[Opening Information provided section]

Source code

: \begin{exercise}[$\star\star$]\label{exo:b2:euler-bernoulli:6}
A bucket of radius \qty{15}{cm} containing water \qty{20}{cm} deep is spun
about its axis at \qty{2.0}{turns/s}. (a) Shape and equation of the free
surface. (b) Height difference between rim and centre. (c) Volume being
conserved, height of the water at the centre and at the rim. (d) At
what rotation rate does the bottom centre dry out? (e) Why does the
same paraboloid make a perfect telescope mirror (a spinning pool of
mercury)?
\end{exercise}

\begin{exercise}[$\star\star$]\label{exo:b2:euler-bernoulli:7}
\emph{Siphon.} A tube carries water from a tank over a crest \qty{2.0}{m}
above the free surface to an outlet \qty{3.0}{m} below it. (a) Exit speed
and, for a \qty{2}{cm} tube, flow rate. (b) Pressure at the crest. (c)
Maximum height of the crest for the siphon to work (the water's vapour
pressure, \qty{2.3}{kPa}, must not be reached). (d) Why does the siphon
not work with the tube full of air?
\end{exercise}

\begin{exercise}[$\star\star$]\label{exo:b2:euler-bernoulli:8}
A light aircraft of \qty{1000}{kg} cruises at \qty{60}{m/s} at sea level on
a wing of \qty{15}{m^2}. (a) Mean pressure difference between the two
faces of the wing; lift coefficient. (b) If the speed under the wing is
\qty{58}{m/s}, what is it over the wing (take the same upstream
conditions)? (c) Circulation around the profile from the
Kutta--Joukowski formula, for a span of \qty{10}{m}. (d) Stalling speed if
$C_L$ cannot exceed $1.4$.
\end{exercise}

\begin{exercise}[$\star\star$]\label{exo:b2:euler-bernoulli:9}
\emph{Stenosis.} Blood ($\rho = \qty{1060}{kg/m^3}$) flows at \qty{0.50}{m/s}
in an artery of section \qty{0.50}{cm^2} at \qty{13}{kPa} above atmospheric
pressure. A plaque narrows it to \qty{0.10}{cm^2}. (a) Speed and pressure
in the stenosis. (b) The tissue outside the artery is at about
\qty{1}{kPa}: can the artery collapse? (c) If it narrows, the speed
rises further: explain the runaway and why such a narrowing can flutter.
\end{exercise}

[Closing Information provided section]

Wherever a line above includes the string "about", count it; give only the final tally.

> Answer box: 2